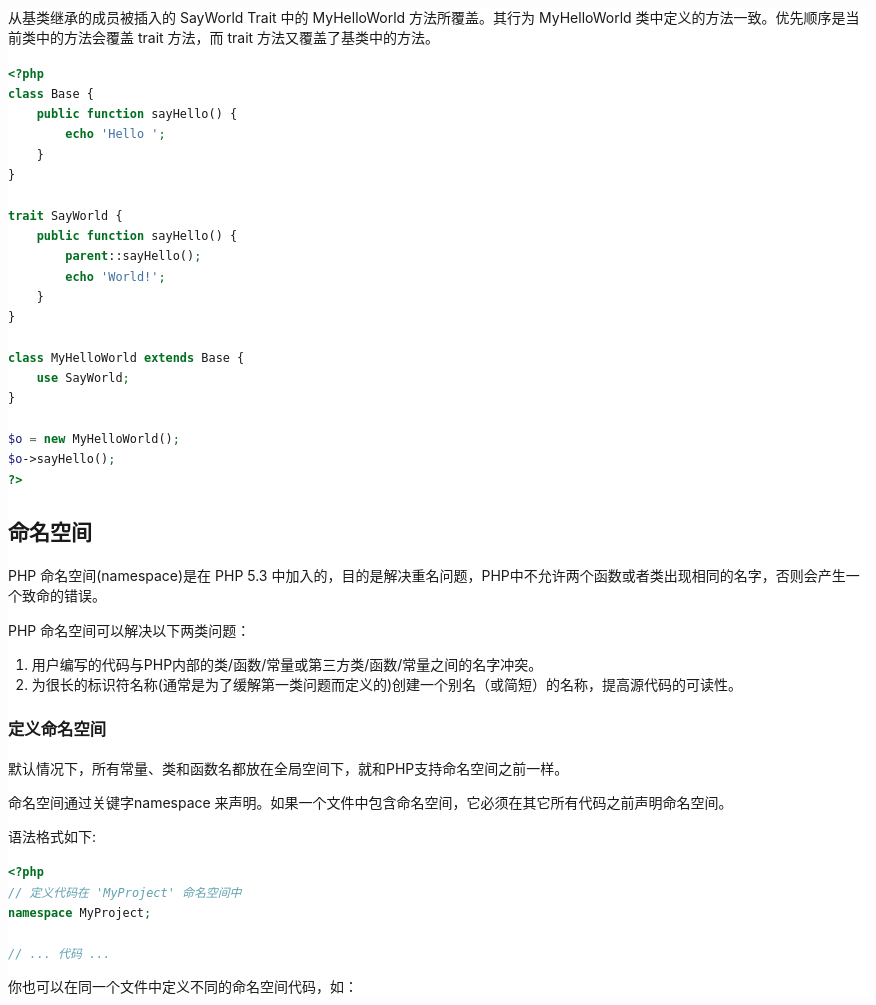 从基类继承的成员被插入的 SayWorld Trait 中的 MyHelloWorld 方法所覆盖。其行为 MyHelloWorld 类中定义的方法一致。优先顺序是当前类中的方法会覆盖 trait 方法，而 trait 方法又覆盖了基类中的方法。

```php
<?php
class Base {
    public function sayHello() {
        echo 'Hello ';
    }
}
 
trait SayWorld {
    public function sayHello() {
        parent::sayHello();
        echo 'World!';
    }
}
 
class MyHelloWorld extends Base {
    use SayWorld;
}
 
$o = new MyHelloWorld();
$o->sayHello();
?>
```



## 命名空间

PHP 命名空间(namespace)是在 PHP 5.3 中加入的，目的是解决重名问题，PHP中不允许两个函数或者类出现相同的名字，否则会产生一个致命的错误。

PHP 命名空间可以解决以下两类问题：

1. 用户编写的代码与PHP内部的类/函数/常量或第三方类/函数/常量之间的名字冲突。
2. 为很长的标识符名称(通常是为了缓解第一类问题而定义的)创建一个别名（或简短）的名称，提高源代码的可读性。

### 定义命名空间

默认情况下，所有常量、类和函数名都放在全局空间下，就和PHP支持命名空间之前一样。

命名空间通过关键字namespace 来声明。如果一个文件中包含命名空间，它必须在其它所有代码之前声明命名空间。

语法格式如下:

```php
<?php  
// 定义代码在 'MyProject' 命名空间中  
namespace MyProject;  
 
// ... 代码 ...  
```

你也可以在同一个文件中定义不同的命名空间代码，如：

--

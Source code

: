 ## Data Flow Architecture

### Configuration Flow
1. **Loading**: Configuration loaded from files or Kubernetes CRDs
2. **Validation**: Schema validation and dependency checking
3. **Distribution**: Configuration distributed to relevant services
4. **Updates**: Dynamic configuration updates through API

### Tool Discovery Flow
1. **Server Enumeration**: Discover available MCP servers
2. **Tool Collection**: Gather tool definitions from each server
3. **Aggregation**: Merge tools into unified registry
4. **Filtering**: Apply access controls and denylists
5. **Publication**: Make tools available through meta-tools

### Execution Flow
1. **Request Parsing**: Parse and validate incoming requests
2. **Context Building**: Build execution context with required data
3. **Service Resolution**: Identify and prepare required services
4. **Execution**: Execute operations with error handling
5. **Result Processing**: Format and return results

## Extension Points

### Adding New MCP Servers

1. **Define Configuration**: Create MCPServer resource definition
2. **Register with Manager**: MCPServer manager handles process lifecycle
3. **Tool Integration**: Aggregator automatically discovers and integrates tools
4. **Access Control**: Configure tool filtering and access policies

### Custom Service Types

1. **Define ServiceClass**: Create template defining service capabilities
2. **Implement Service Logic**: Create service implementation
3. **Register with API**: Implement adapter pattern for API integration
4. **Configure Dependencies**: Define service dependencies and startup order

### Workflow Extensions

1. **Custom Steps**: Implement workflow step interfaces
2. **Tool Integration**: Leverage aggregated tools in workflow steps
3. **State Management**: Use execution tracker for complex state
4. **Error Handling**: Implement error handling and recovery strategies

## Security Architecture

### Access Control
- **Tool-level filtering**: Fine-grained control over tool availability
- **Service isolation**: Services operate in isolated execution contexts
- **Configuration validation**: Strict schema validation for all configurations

WORK TO COMPLETE –
Of the lines above, retype only those from the line containing "Data Flow Architecture" through the line containing "3. **Service Resolution**: Identify", including both, exactly.

COMPLETED TASK –
: ## Data Flow Architecture

### Configuration Flow
1. **Loading**: Configuration loaded from files or Kubernetes CRDs
2. **Validation**: Schema validation and dependency checking
3. **Distribution**: Configuration distributed to relevant services
4. **Updates**: Dynamic configuration updates through API

### Tool Discovery Flow
1. **Server Enumeration**: Discover available MCP servers
2. **Tool Collection**: Gather tool definitions from each server
3. **Aggregation**: Merge tools into unified registry
4. **Filtering**: Apply access controls and denylists
5. **Publication**: Make tools available through meta-tools

### Execution Flow
1. **Request Parsing**: Parse and validate incoming requests
2. **Context Building**: Build execution context with required data
3. **Service Resolution**: Identify and prepare required services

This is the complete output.